Son zamanlarda pandeminin de etkisiyle sokaklardan elden geldiğince uzak kalmamız, karantina sürecinde aldığımız kilolardan kurtulmakta zorlanmamız bizleri alternatif diyet yöntemleri araştırmaya itti. bizler de bu diyet yöntemlerini sizler için derledik.
Japon usulü muz diyeti
Eğer japonya’daysanız muz bulmak için sabahın erken saatlerinde kalkmanız gerekebilir. muza o kadar çok talep var ki, ithalatçılar talebi karşılayamıyorlar. birçok japon, üniversiteden ayrılıp hayat mücadelesine atılan 31 yaşındaki hitoshi watanabe’nin, muzun besleyici özelliğini keşfetmesinden sonra bu diyet yöntemini denemeye başladı. beslenme uzmanlarının hala sorguladığı bir yöntem olsa da , 2006 yılında hitsohi’nin, çin’deki bitkisel ilaçlar üzerine eğitim almış olan eczacı kız arkadaşı sumiko, ona bir diyet önerisinde bulunmuş. bu yöntem, sabah birkaç çiğ muz yedikten sonra ve biraz da oda sıcaklığında su içtikten sonra metabolizmanın çok hızlı çalışmasını sağlıyor ve böylece öğlen ve akşam neredeyse her yemeği yiyerek kilo vermeye devam edilebiliyor. 6 ayda 13 kilo veren ve sumiko ile evlenen hitoshi, hikayesini myspace’in japon versiyonu mixi’de diğer diyet arayışındaki insanlarla paylaşıyor.
bu hikaye, 600.000’den fazla satan muz diyeti kitap serisinin ilkinin hikayesi oluyor ve histoshi’ye bir başarı getiriyor. bunun arkasından tvi ve medyadaki reklamlar muz satışlarındaki artışı da körüklüyor. hatta japon televizyonu, ünlü opera sanatçısı kumiko mori’nin bu diyetle nasıl 7 kilo verdiğini anlatan bir program bile yaptı.

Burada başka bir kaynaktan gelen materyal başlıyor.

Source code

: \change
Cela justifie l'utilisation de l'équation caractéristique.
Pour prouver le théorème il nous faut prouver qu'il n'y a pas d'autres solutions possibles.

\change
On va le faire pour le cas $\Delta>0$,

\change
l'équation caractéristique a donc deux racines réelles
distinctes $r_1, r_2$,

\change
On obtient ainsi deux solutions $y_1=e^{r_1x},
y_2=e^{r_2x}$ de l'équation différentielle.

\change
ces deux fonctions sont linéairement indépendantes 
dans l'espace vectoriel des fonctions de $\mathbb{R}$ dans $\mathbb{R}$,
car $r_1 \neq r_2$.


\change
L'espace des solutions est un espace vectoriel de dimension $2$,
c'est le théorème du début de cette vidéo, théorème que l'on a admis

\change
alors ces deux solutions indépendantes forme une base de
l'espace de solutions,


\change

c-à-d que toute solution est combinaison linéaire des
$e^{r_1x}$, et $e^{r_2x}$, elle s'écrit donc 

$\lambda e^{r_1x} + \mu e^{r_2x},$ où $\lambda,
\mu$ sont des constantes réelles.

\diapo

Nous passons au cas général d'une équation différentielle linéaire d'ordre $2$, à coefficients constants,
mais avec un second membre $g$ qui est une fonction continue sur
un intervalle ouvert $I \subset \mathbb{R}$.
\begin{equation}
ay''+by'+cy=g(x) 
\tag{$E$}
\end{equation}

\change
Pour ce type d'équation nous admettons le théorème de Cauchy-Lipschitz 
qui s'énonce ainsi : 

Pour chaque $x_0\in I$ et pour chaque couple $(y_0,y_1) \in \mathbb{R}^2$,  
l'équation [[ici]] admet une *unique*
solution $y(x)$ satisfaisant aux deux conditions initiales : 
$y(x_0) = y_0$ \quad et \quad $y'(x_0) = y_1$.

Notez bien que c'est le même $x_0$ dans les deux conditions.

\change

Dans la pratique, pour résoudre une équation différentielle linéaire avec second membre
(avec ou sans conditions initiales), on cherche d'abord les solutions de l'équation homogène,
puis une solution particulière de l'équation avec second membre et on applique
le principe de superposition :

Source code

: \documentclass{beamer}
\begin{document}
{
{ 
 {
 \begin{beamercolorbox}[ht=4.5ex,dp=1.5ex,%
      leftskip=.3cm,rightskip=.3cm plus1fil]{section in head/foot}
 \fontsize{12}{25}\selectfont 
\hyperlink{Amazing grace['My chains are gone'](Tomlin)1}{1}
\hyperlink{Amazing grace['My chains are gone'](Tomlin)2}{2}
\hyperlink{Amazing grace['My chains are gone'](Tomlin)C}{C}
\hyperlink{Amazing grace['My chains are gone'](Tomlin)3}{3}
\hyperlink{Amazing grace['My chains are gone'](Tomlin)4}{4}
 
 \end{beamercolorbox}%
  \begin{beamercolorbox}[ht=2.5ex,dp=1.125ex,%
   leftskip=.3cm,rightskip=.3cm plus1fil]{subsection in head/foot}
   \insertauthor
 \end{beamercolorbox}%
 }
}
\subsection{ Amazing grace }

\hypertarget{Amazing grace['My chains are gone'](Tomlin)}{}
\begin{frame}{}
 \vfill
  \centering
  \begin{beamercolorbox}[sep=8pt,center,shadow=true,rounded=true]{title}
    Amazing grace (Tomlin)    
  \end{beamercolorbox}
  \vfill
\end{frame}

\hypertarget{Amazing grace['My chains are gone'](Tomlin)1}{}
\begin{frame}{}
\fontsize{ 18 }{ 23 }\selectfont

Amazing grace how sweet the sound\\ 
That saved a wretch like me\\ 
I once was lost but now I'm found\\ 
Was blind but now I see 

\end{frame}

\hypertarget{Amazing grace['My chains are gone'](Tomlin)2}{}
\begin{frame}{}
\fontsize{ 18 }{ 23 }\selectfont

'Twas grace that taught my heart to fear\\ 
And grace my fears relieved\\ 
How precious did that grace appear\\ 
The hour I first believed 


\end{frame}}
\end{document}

muzun bu ününün, hitoshi’nin kilo verme yönteminin oldukça basit olmasından kaynaklandığı ortada. diyet yapanların en geç akşam 8’de yemek yiyip, gece yarısında da yatmış olmaları gerektiği söyleniyor. alkol ve fast-foodtan da uzak durmaları gerekli tabi. en önemlisi de bu diyette herhangi bir egzersiz yapma zorunluluklarının olmaması. hitoshi’nin bu yöntemine karşı çıkan uzmanlar da yok değil. sürekli tep tip beslenmenin vücudun diğer gereksinimlerini karşılayamayacağını söylüyor uzmanlar.
Yumurta diyeti
Yumurta diyeti bazı ünlülerin de bu diyeti yapmasının ardından oldukça popüler oldu. bu ünlüler arasında adı geçen nigella lawson ve kocası charles saatchi’nin 10 ay boyunca günde 9 yumurta yiyerek 27 kilodan fazla verdiler. bunun yanında bir de adrian brody’nin de piyanist’teki rolü için bu diyeti yaptığı söyleniyordu; fakat kendisi, çeşitli diyetlerle beraber sabah kahvaltıda yumurta, öğlen bir parça ızgara tavuk ve akşam yemeğinde de balık buğulama yanında sebze yediğini söylüyor.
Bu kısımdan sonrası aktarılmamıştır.